A former Washington Post managing editor and current staff writer at the New Yorker, Coll has led the non-profit, non-partisan organization for the past five years. Once a successor is found, Coll will become senior fellow with New America's National Security Studies Program and begin work on a follow-up to his Pulitzer Prize-winning 2004 book, "Ghost Wars: The Secret History of the CIA, Afghanistan, and Bin Laden, from the Soviet Invasion to September 10, 2001."

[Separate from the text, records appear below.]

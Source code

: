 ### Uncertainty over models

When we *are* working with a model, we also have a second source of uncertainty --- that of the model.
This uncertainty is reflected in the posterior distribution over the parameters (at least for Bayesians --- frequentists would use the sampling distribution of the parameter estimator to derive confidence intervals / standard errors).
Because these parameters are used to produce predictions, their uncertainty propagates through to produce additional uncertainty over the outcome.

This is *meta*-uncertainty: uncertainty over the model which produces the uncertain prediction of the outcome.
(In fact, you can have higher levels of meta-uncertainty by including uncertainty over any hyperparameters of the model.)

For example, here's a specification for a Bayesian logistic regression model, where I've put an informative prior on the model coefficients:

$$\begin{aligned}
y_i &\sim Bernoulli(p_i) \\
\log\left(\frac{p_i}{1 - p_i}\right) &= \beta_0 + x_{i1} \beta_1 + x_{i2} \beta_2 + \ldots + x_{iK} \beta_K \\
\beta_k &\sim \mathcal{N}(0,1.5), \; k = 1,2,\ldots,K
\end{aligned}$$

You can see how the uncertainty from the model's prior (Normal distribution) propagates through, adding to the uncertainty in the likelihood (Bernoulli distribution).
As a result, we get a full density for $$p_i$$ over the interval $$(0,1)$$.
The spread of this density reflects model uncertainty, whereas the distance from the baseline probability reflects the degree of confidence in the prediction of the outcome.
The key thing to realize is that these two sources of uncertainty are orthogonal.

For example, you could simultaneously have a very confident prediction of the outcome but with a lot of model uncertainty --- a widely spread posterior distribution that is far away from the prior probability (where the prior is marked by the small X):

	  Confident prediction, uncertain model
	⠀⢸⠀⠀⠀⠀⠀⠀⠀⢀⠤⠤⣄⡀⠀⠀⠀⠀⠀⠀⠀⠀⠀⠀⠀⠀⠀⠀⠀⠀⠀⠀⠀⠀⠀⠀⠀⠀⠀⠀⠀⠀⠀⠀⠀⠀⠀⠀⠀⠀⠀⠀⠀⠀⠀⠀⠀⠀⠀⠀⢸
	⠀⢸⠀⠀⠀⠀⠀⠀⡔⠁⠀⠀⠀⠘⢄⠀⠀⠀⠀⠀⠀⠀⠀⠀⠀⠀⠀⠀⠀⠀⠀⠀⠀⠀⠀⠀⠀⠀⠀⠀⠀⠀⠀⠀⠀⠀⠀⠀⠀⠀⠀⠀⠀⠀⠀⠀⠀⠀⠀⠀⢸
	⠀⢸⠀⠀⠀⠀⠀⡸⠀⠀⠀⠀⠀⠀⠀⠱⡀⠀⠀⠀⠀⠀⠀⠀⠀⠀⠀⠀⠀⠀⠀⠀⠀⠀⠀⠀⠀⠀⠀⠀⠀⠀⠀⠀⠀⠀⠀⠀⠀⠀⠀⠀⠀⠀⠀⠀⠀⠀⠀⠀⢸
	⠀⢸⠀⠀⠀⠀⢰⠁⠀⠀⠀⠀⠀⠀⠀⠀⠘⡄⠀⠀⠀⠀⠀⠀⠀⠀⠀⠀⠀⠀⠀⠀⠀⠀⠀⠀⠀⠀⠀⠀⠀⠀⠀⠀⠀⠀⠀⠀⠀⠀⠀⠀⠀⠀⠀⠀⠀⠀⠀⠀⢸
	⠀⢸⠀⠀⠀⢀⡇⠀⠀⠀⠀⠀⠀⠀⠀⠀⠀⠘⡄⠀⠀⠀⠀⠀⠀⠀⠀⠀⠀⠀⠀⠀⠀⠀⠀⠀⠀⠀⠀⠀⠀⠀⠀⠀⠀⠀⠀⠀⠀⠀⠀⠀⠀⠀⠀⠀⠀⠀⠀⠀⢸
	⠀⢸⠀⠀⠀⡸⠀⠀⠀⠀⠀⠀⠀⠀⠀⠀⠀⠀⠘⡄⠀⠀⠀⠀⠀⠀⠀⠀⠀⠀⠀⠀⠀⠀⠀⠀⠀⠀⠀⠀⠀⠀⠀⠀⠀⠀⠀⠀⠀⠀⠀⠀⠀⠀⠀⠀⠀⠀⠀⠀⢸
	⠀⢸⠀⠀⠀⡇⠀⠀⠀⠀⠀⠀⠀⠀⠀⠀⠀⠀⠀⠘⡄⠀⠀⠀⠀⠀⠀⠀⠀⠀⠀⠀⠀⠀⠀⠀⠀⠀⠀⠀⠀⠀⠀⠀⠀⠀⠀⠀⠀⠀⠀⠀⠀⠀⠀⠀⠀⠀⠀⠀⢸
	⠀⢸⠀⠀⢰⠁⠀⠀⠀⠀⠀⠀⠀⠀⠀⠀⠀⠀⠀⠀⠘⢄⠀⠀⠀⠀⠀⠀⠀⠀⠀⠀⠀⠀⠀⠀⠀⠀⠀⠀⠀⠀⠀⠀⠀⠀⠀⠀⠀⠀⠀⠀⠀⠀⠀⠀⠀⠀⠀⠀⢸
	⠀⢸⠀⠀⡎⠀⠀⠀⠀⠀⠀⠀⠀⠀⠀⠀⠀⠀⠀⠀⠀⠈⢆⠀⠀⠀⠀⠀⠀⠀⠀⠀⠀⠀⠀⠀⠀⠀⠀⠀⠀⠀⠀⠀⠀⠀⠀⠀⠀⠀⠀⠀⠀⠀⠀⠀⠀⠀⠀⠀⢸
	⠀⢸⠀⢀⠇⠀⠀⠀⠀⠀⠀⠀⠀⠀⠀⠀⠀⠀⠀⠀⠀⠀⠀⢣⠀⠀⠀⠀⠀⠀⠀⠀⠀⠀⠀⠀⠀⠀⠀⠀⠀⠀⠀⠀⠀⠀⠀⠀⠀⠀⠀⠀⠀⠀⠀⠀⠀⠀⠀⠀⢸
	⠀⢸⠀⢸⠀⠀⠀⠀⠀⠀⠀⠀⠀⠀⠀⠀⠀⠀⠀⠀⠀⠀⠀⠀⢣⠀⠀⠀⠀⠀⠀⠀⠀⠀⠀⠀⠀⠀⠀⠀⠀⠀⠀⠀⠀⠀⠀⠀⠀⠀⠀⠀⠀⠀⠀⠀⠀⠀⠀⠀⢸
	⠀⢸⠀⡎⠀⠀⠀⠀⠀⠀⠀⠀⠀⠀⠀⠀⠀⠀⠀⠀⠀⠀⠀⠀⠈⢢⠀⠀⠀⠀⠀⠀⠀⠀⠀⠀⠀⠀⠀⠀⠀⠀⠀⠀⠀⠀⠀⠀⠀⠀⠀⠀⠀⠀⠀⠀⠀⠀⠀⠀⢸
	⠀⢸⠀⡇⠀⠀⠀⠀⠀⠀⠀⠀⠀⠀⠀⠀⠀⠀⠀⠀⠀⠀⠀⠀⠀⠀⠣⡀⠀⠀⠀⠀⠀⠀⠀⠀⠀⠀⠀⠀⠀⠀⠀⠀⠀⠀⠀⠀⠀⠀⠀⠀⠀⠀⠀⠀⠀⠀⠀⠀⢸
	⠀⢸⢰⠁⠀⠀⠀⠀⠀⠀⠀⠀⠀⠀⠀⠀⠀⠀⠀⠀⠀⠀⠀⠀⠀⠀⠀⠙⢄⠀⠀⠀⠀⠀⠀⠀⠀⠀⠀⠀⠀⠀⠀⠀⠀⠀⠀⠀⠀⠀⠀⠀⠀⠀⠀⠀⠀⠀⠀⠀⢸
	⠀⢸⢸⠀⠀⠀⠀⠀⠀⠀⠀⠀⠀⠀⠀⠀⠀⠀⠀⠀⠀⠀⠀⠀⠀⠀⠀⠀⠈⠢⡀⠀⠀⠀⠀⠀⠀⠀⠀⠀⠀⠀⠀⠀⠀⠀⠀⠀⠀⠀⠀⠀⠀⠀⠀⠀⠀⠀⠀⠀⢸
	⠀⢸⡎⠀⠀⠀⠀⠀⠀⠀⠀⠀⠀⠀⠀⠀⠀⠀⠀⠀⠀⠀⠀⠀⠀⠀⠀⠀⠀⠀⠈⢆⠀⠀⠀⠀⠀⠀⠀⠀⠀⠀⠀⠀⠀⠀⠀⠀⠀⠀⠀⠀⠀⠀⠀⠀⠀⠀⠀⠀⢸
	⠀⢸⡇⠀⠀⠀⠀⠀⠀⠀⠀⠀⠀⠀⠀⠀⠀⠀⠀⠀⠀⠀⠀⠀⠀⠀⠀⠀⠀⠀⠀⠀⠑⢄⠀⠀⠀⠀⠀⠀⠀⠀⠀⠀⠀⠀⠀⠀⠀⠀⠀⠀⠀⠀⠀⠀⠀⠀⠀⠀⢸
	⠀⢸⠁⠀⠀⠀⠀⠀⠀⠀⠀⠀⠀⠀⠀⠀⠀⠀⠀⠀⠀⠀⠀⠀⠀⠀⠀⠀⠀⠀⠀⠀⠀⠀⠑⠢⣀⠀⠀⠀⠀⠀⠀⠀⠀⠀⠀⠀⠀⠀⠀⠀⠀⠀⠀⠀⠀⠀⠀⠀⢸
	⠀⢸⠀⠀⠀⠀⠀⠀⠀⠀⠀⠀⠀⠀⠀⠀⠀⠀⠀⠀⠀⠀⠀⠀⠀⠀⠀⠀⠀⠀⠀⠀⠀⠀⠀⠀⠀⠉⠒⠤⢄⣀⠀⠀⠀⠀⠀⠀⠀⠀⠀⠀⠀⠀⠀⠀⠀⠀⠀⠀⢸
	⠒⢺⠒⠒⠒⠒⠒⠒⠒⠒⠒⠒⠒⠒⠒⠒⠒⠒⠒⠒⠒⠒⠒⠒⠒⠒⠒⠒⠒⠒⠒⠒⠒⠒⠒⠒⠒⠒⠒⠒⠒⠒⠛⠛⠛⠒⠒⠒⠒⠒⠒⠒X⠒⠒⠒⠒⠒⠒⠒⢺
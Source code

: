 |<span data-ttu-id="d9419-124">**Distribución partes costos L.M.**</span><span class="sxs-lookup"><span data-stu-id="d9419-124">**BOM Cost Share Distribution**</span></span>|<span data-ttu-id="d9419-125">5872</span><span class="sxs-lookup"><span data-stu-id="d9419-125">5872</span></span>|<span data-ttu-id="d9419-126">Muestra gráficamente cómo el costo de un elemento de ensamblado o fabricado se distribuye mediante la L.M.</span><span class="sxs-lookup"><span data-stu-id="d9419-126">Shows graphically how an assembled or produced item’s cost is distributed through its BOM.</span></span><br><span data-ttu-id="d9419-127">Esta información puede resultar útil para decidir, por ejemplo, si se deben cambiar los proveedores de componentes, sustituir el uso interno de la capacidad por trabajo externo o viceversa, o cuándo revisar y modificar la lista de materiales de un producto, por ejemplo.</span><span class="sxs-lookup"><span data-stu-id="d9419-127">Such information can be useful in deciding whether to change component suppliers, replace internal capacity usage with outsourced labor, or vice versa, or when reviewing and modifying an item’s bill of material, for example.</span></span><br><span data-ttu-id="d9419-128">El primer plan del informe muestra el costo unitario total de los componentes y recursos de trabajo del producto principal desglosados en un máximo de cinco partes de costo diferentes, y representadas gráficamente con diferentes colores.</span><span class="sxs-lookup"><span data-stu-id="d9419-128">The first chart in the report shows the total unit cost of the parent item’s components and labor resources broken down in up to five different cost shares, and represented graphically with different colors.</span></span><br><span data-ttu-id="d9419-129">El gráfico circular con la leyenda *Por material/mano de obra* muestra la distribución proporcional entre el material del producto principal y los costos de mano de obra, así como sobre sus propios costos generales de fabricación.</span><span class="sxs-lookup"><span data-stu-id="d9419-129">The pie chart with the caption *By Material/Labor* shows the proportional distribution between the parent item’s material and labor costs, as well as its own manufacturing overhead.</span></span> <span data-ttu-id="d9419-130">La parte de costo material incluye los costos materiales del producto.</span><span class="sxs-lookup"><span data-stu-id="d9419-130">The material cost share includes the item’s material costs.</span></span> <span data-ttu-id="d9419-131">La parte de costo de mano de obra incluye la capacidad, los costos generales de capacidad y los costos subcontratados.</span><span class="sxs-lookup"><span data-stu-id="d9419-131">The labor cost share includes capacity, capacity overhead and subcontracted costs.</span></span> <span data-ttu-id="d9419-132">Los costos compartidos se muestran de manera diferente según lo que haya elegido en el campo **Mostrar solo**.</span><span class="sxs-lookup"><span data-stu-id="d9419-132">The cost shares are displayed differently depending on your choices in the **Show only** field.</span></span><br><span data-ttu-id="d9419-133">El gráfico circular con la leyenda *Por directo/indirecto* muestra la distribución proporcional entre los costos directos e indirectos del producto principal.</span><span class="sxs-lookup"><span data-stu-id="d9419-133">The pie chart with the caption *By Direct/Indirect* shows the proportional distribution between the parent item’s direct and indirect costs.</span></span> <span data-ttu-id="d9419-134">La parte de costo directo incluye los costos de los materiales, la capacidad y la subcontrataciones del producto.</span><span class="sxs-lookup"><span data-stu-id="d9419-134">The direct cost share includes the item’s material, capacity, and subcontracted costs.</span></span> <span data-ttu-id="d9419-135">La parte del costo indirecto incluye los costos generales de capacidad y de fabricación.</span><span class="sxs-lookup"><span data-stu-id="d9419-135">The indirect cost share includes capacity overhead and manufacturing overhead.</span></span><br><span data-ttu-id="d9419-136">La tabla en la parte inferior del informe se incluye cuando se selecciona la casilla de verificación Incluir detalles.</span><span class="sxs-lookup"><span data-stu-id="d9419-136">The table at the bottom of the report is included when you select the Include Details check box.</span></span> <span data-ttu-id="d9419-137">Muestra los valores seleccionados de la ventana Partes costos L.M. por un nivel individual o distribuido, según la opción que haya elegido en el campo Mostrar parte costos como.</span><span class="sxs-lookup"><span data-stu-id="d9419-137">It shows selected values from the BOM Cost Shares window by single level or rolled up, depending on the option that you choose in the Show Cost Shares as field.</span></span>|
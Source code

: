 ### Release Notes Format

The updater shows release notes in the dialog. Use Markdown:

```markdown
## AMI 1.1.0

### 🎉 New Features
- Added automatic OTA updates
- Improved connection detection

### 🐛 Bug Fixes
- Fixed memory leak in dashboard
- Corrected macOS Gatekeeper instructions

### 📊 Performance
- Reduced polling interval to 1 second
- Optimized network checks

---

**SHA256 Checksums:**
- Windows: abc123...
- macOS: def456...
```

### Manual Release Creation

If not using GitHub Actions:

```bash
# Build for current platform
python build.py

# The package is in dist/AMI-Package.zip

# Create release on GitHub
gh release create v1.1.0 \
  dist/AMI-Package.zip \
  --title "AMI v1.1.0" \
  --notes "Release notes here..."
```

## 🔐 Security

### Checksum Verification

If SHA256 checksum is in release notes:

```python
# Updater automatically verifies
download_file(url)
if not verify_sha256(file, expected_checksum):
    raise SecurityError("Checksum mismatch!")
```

Word of a sequel to the widely acclaimed "Ghost Wars" came in a release on his plans to step down. And in an email, Coll explained where the next volume picks up:

The first book ended on September 10, 2001. For a while I resisted taking on a second volume that would start with the attacks because I wasn't sure where the ending would be. Now that the United States has set 2014 as an end to combat operations in Afghanistan, I think I can see how to try a second volume that is very much located in the subjects and narrative approaches of the first. As with the first volume, I'm planning to concentrate on the intelligence war -- but not limit myself to that. It's early days of what will be a multi-year project, so I have a lot of work to do.

Coll has signed on with Penguin Press, which published "Ghost Wars" along with Coll's "The Bin Ladens" and "Private Empire: ExxonMobil and American Power." A publication date for the "multi-year project" has not yet been set.

Meanwhile, Atlantic Media owner David Bradley will chair the board-led search for Coll's successor at New America.